Remark 1 While it is possible to prove (1) from first principles using the specific properties for the entropic regularizer, such proof will not shed any light of what is actually going on. So, in the following we will instead try to prove such regret in a very general way. Indeed, this general proof will allow us to easily prove the optimal bound for multi-armed bandits using OMD with the Tsallis entropy as regularizer.

Now, for a generic {\psi}, consider the OMD algorithm that produces the predictions in two steps:

  • Set {\tilde{{\boldsymbol x}}_{t+1}} such that {\nabla \psi(\tilde{{\boldsymbol x}}_{t+1}) = \nabla \psi({\boldsymbol x}_{t}) - \eta {\boldsymbol g}_t}.
  • Set {{\boldsymbol x}_{t+1}= \mathop{\mathrm{argmin}}_{{\boldsymbol x} \in V} \ B_\psi({\boldsymbol x}; \tilde{{\boldsymbol x}}_{t+1})}.

As we showed, under weak conditions, these two steps are equivalent to the usual OMD single-step update.

Now, the idea is to consider an alternative analysis of OMD that explicitly depends on {\tilde{{\boldsymbol x}}_{t+1}}, the new prediction before the Bregman projection step. First, let’s state the Generalized Pythagorean Theorem for Bregman divergences.

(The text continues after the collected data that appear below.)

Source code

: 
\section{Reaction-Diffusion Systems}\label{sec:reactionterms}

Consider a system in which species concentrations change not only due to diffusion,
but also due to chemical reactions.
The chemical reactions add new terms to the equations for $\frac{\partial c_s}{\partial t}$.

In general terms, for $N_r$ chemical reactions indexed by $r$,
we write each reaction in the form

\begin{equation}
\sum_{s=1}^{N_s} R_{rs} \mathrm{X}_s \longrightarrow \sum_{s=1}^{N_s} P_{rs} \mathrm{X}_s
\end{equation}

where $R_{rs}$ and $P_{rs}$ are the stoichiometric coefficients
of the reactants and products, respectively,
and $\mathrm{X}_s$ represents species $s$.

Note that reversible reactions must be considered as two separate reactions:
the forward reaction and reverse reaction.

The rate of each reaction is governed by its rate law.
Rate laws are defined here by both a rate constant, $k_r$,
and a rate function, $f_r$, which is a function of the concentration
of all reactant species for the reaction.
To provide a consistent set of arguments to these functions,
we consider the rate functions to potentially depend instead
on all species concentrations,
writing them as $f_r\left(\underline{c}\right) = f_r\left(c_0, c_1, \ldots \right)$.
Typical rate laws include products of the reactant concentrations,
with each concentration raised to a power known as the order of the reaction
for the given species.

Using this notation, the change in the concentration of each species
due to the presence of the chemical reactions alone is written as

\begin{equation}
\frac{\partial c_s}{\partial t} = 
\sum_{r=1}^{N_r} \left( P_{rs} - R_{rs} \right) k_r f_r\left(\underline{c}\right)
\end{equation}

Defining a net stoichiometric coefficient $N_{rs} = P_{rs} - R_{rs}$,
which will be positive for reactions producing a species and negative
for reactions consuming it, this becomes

Lemma 1 Let {\tilde{{\boldsymbol x}} \in \mathop{\mathrm{int}} \mathop{\mathrm{dom}} \psi} and define {{\boldsymbol x}' = \mathop{\mathrm{argmin}}_{{\boldsymbol y} \in V} \ B_\psi({\boldsymbol y};\tilde{{\boldsymbol x}})}, then {B_{\psi} ({\boldsymbol x}; \tilde{{\boldsymbol x}}) \geq B_{\psi}({\boldsymbol x};{\boldsymbol x}') + B_{\psi}({\boldsymbol x}';\tilde{{\boldsymbol x}})} for all {{\boldsymbol x} \in V}.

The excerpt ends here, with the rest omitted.